Dataset entries:
● ● ●

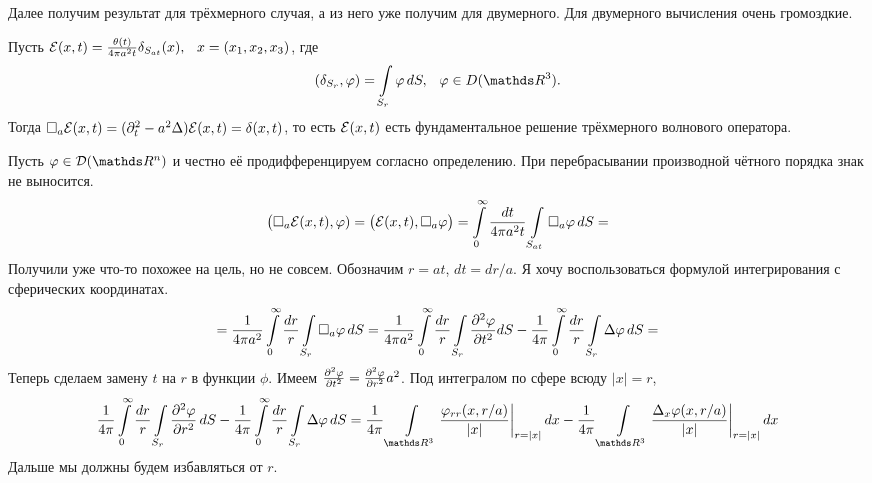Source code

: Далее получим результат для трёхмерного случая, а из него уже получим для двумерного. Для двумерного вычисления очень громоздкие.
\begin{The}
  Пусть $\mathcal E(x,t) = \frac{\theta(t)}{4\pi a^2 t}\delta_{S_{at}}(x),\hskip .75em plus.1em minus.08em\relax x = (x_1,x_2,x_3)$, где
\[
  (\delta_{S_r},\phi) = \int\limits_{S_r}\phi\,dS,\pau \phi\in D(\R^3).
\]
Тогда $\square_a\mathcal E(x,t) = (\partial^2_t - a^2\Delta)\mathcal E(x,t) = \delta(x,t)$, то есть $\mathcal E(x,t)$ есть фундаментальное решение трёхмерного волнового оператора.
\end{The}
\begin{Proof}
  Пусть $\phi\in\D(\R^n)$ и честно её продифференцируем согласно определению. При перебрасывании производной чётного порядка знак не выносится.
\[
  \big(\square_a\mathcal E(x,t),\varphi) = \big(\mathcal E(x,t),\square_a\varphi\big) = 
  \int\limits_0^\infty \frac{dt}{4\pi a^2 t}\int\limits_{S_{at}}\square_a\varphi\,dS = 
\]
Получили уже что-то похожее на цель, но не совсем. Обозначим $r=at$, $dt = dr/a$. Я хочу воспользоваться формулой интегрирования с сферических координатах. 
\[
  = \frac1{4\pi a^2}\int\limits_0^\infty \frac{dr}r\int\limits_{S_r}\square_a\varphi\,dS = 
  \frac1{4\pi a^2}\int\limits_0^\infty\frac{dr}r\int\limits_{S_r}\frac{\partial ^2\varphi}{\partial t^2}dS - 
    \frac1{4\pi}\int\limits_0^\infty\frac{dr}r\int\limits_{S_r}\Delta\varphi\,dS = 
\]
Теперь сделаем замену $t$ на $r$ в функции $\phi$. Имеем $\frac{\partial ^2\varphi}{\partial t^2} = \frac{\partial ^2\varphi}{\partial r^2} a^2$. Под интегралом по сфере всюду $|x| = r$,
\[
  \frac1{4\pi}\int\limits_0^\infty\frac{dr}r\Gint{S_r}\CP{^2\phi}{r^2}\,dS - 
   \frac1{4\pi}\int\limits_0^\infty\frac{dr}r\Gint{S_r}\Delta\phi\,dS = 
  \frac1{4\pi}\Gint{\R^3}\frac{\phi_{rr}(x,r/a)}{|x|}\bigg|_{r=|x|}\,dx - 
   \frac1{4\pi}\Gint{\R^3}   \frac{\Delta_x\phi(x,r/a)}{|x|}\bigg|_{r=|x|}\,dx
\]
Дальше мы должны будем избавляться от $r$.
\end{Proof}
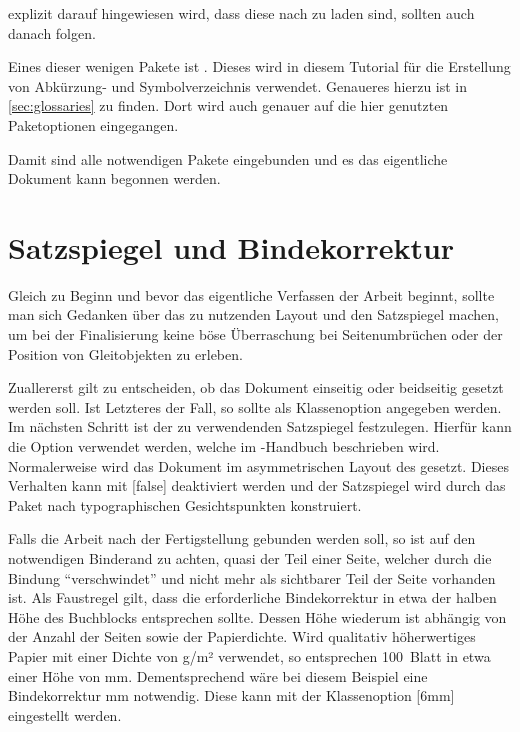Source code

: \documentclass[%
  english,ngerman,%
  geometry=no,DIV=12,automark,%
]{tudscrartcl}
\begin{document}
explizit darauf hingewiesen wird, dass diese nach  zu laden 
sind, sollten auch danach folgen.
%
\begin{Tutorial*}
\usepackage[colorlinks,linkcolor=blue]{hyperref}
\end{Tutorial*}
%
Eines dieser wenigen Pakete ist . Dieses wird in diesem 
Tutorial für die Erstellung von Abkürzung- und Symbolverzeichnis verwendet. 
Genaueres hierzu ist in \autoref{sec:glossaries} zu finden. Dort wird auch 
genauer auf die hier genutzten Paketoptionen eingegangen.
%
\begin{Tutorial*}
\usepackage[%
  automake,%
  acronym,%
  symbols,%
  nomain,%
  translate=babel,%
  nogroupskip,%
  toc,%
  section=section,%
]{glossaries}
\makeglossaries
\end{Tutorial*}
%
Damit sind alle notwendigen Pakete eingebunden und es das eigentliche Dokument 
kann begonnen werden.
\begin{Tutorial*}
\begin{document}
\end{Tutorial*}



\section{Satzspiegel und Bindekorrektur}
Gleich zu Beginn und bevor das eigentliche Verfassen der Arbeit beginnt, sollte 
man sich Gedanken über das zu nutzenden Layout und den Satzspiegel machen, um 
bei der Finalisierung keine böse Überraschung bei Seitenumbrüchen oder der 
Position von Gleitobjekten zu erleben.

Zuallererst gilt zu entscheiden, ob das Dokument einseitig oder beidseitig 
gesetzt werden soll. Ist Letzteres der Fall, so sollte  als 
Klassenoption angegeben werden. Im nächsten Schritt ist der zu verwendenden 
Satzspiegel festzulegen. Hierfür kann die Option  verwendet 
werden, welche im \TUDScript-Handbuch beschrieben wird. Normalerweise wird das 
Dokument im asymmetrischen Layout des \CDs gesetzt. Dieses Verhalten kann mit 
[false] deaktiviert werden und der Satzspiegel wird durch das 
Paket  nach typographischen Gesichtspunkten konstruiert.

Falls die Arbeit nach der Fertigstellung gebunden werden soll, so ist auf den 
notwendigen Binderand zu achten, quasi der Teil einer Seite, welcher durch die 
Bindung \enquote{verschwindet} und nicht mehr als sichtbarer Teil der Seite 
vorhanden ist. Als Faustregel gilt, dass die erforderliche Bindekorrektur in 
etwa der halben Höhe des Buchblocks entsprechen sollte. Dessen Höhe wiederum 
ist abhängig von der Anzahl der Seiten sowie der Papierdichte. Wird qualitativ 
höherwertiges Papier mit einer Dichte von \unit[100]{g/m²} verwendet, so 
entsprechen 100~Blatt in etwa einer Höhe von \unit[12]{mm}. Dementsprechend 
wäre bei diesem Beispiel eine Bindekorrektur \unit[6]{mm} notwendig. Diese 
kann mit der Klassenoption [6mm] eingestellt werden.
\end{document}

● ● ●

* [Task item] Repeat the entries exactly and keep the pictures out of the copy.

* [Solved problem]
Source code

: Далее получим результат для трёхмерного случая, а из него уже получим для двумерного. Для двумерного вычисления очень громоздкие.
\begin{The}
  Пусть $\mathcal E(x,t) = \frac{\theta(t)}{4\pi a^2 t}\delta_{S_{at}}(x),\hskip .75em plus.1em minus.08em\relax x = (x_1,x_2,x_3)$, где
\[
  (\delta_{S_r},\phi) = \int\limits_{S_r}\phi\,dS,\pau \phi\in D(\R^3).
\]
Тогда $\square_a\mathcal E(x,t) = (\partial^2_t - a^2\Delta)\mathcal E(x,t) = \delta(x,t)$, то есть $\mathcal E(x,t)$ есть фундаментальное решение трёхмерного волнового оператора.
\end{The}
\begin{Proof}
  Пусть $\phi\in\D(\R^n)$ и честно её продифференцируем согласно определению. При перебрасывании производной чётного порядка знак не выносится.
\[
  \big(\square_a\mathcal E(x,t),\varphi) = \big(\mathcal E(x,t),\square_a\varphi\big) = 
  \int\limits_0^\infty \frac{dt}{4\pi a^2 t}\int\limits_{S_{at}}\square_a\varphi\,dS = 
\]
Получили уже что-то похожее на цель, но не совсем. Обозначим $r=at$, $dt = dr/a$. Я хочу воспользоваться формулой интегрирования с сферических координатах. 
\[
  = \frac1{4\pi a^2}\int\limits_0^\infty \frac{dr}r\int\limits_{S_r}\square_a\varphi\,dS = 
  \frac1{4\pi a^2}\int\limits_0^\infty\frac{dr}r\int\limits_{S_r}\frac{\partial ^2\varphi}{\partial t^2}dS - 
    \frac1{4\pi}\int\limits_0^\infty\frac{dr}r\int\limits_{S_r}\Delta\varphi\,dS = 
\]
Теперь сделаем замену $t$ на $r$ в функции $\phi$. Имеем $\frac{\partial ^2\varphi}{\partial t^2} = \frac{\partial ^2\varphi}{\partial r^2} a^2$. Под интегралом по сфере всюду $|x| = r$,
\[
  \frac1{4\pi}\int\limits_0^\infty\frac{dr}r\Gint{S_r}\CP{^2\phi}{r^2}\,dS - 
   \frac1{4\pi}\int\limits_0^\infty\frac{dr}r\Gint{S_r}\Delta\phi\,dS = 
  \frac1{4\pi}\Gint{\R^3}\frac{\phi_{rr}(x,r/a)}{|x|}\bigg|_{r=|x|}\,dx - 
   \frac1{4\pi}\Gint{\R^3}   \frac{\Delta_x\phi(x,r/a)}{|x|}\bigg|_{r=|x|}\,dx
\]
Дальше мы должны будем избавляться от $r$.
\end{Proof}
Source code

: \documentclass[%
  english,ngerman,%
  geometry=no,DIV=12,automark,%
]{tudscrartcl}
\begin{document}
explizit darauf hingewiesen wird, dass diese nach  zu laden 
sind, sollten auch danach folgen.
%
\begin{Tutorial*}
\usepackage[colorlinks,linkcolor=blue]{hyperref}
\end{Tutorial*}
%
Eines dieser wenigen Pakete ist . Dieses wird in diesem 
Tutorial für die Erstellung von Abkürzung- und Symbolverzeichnis verwendet. 
Genaueres hierzu ist in \autoref{sec:glossaries} zu finden. Dort wird auch 
genauer auf die hier genutzten Paketoptionen eingegangen.
%
\begin{Tutorial*}
\usepackage[%
  automake,%
  acronym,%
  symbols,%
  nomain,%
  translate=babel,%
  nogroupskip,%
  toc,%
  section=section,%
]{glossaries}
\makeglossaries
\end{Tutorial*}
%
Damit sind alle notwendigen Pakete eingebunden und es das eigentliche Dokument 
kann begonnen werden.
\begin{Tutorial*}
\begin{document}
\end{Tutorial*}



\section{Satzspiegel und Bindekorrektur}
Gleich zu Beginn und bevor das eigentliche Verfassen der Arbeit beginnt, sollte 
man sich Gedanken über das zu nutzenden Layout und den Satzspiegel machen, um 
bei der Finalisierung keine böse Überraschung bei Seitenumbrüchen oder der 
Position von Gleitobjekten zu erleben.

Zuallererst gilt zu entscheiden, ob das Dokument einseitig oder beidseitig 
gesetzt werden soll. Ist Letzteres der Fall, so sollte  als 
Klassenoption angegeben werden. Im nächsten Schritt ist der zu verwendenden 
Satzspiegel festzulegen. Hierfür kann die Option  verwendet 
werden, welche im \TUDScript-Handbuch beschrieben wird. Normalerweise wird das 
Dokument im asymmetrischen Layout des \CDs gesetzt. Dieses Verhalten kann mit 
[false] deaktiviert werden und der Satzspiegel wird durch das 
Paket  nach typographischen Gesichtspunkten konstruiert.

Falls die Arbeit nach der Fertigstellung gebunden werden soll, so ist auf den 
notwendigen Binderand zu achten, quasi der Teil einer Seite, welcher durch die 
Bindung \enquote{verschwindet} und nicht mehr als sichtbarer Teil der Seite 
vorhanden ist. Als Faustregel gilt, dass die erforderliche Bindekorrektur in 
etwa der halben Höhe des Buchblocks entsprechen sollte. Dessen Höhe wiederum 
ist abhängig von der Anzahl der Seiten sowie der Papierdichte. Wird qualitativ 
höherwertiges Papier mit einer Dichte von \unit[100]{g/m²} verwendet, so 
entsprechen 100~Blatt in etwa einer Höhe von \unit[12]{mm}. Dementsprechend 
wäre bei diesem Beispiel eine Bindekorrektur \unit[6]{mm} notwendig. Diese 
kann mit der Klassenoption [6mm] eingestellt werden.
\end{document}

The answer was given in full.